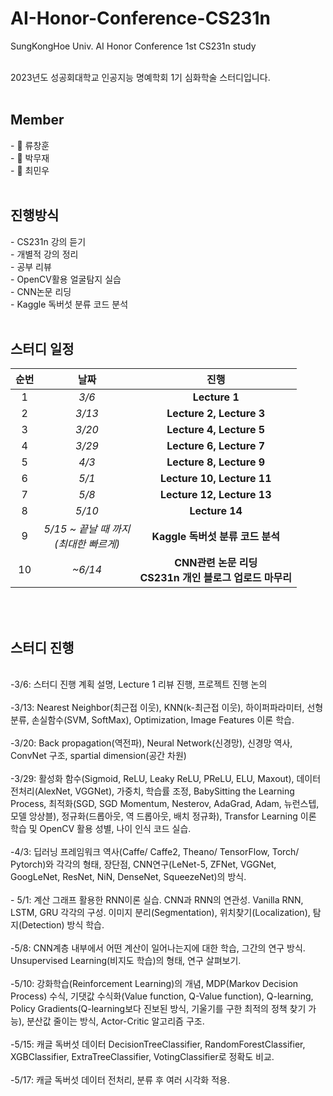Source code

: # AI-Honor-Conference-CS231n
SungKongHoe Univ.  AI Honor Conference 1st CS231n study

<br>
2023년도 성공회대학교 인공지능 명예학회 1기 심화학술 스터디입니다.
<br>
<br>
<h2> Member </h2>
- 🧑 류창훈
<br> - 🧑 박무재
<br> - 🧑 최민우

<br>
<br>

<h2> 진행방식 </h2>
- CS231n 강의 듣기
<br> - 개별적 강의 정리
<br> - 공부 리뷰  
<br> - OpenCV활용 얼굴탐지 실습
<br> - CNN논문 리딩
<br> - Kaggle 독버섯 분류 코드 분석
<br>
<br>

<h2> 스터디 일정 </h5>


|순번|날짜|진행|
|:---:|:---:|:---:|
|1|*3/6*|**Lecture 1**|
|2|*3/13*|**Lecture 2, Lecture 3**|
|3|*3/20*|**Lecture 4, Lecture 5**|
|4|*3/29*|**Lecture 6, Lecture 7**|
|5|*4/3*|**Lecture 8, Lecture 9**|
|6|*5/1*|**Lecture 10, Lecture 11**|
|7|*5/8*|**Lecture 12, Lecture 13**|
|8|*5/10*|**Lecture 14**|
|9|*5/15 ~ 끝날 때 까지<br>(최대한 빠르게)*|**Kaggle 독버섯 분류 코드 분석**|
|10|*~6/14*|**CNN관련 논문 리딩<br>CS231n 개인 블로그 업로드 마무리**|

<br>
<br>
<h2> 스터디 진행 </h2>
<br>
-3/6: 스터디 진행 계획 설명, Lecture 1 리뷰 진행, 프로젝트 진행 논의
<br>
<br> -3/13: Nearest Neighbor(최근접 이웃), KNN(k-최근접 이웃), 하이퍼파라미터, 선형분류, 손실함수(SVM, SoftMax), Optimization, Image Features 이론 학습.
<br>
<br> -3/20: Back propagation(역전파), Neural Network(신경망), 신경망 역사, ConvNet 구조, spartial dimension(공간 차원)
<br>
<br> -3/29: 활성화 함수(Sigmoid, ReLU, Leaky ReLU, PReLU, ELU, Maxout), 데이터 전처리(AlexNet, VGGNet), 가중치, 학습률 조정, BabySitting the Learning Process, 최적화(SGD, SGD Momentum, Nesterov, AdaGrad, Adam, 뉴런스텝, 모델 앙상블), 정규화(드롭아웃, 역 드롭아웃, 배치 정규화), Transfor Learning 이론 학습 및 OpenCV 활용 성별, 나이 인식 코드 실습.
<br>
<br> -4/3: 딥러닝 프레임워크 역사(Caffe/ Caffe2, Theano/ TensorFlow, Torch/ Pytorch)와 각각의 형태, 장단점, CNN연구(LeNet-5, ZFNet, VGGNet, GoogLeNet, ResNet, NiN, DenseNet, SqueezeNet)의 방식.
<br>
<br> - 5/1: 계산 그래프 활용한 RNN이론 실습. CNN과 RNN의 연관성. Vanilla RNN, LSTM, GRU 각각의 구성. 이미지 분리(Segmentation), 위치찾기(Localization), 탐지(Detection) 방식 학습.
<br>
<br> -5/8: CNN계층 내부에서 어떤 계산이 일어나는지에 대한 학습, 그간의 연구 방식. Unsupervised Learning(비지도 학습)의 형태, 연구 살펴보기.
<br>
<br> -5/10: 강화학습(Reinforcement Learning)의 개념, MDP(Markov Decision Process) 수식, 기댓값 수식화(Value function, Q-Value function), Q-learning, Policy Gradients(Q-learning보다 진보된 방식, 기울기를 구한 최적의 정책 찾기 가능), 분산값 줄이는 방식, Actor-Critic 알고리즘 구조.
<br>
<br> -5/15: 캐글 독버섯 데이터 DecisionTreeClassifier, RandomForestClassifier, XGBClassifier, ExtraTreeClassifier, VotingClassifier로 정확도 비교. 
<br>
<br> -5/17: 캐글 독버섯 데이터 전처리, 분류 후 여러 시각화 적용.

::::

[What this task involves]:
Copy out nothing but text: transcribe the listing exactly and skip each picture.

[Task answer]:
Source code

: # AI-Honor-Conference-CS231n
SungKongHoe Univ.  AI Honor Conference 1st CS231n study

<br>
2023년도 성공회대학교 인공지능 명예학회 1기 심화학술 스터디입니다.
<br>
<br>
<h2> Member </h2>
- 🧑 류창훈
<br> - 🧑 박무재
<br> - 🧑 최민우

<br>
<br>

<h2> 진행방식 </h2>
- CS231n 강의 듣기
<br> - 개별적 강의 정리
<br> - 공부 리뷰  
<br> - OpenCV활용 얼굴탐지 실습
<br> - CNN논문 리딩
<br> - Kaggle 독버섯 분류 코드 분석
<br>
<br>

<h2> 스터디 일정 </h5>


|순번|날짜|진행|
|:---:|:---:|:---:|
|1|*3/6*|**Lecture 1**|
|2|*3/13*|**Lecture 2, Lecture 3**|
|3|*3/20*|**Lecture 4, Lecture 5**|
|4|*3/29*|**Lecture 6, Lecture 7**|
|5|*4/3*|**Lecture 8, Lecture 9**|
|6|*5/1*|**Lecture 10, Lecture 11**|
|7|*5/8*|**Lecture 12, Lecture 13**|
|8|*5/10*|**Lecture 14**|
|9|*5/15 ~ 끝날 때 까지<br>(최대한 빠르게)*|**Kaggle 독버섯 분류 코드 분석**|
|10|*~6/14*|**CNN관련 논문 리딩<br>CS231n 개인 블로그 업로드 마무리**|

<br>
<br>
<h2> 스터디 진행 </h2>
<br>
-3/6: 스터디 진행 계획 설명, Lecture 1 리뷰 진행, 프로젝트 진행 논의
<br>
<br> -3/13: Nearest Neighbor(최근접 이웃), KNN(k-최근접 이웃), 하이퍼파라미터, 선형분류, 손실함수(SVM, SoftMax), Optimization, Image Features 이론 학습.
<br>
<br> -3/20: Back propagation(역전파), Neural Network(신경망), 신경망 역사, ConvNet 구조, spartial dimension(공간 차원)
<br>
<br> -3/29: 활성화 함수(Sigmoid, ReLU, Leaky ReLU, PReLU, ELU, Maxout), 데이터 전처리(AlexNet, VGGNet), 가중치, 학습률 조정, BabySitting the Learning Process, 최적화(SGD, SGD Momentum, Nesterov, AdaGrad, Adam, 뉴런스텝, 모델 앙상블), 정규화(드롭아웃, 역 드롭아웃, 배치 정규화), Transfor Learning 이론 학습 및 OpenCV 활용 성별, 나이 인식 코드 실습.
<br>
<br> -4/3: 딥러닝 프레임워크 역사(Caffe/ Caffe2, Theano/ TensorFlow, Torch/ Pytorch)와 각각의 형태, 장단점, CNN연구(LeNet-5, ZFNet, VGGNet, GoogLeNet, ResNet, NiN, DenseNet, SqueezeNet)의 방식.
<br>
<br> - 5/1: 계산 그래프 활용한 RNN이론 실습. CNN과 RNN의 연관성. Vanilla RNN, LSTM, GRU 각각의 구성. 이미지 분리(Segmentation), 위치찾기(Localization), 탐지(Detection) 방식 학습.
<br>
<br> -5/8: CNN계층 내부에서 어떤 계산이 일어나는지에 대한 학습, 그간의 연구 방식. Unsupervised Learning(비지도 학습)의 형태, 연구 살펴보기.
<br>
<br> -5/10: 강화학습(Reinforcement Learning)의 개념, MDP(Markov Decision Process) 수식, 기댓값 수식화(Value function, Q-Value function), Q-learning, Policy Gradients(Q-learning보다 진보된 방식, 기울기를 구한 최적의 정책 찾기 가능), 분산값 줄이는 방식, Actor-Critic 알고리즘 구조.
<br>
<br> -5/15: 캐글 독버섯 데이터 DecisionTreeClassifier, RandomForestClassifier, XGBClassifier, ExtraTreeClassifier, VotingClassifier로 정확도 비교. 
<br>
<br> -5/17: 캐글 독버섯 데이터 전처리, 분류 후 여러 시각화 적용.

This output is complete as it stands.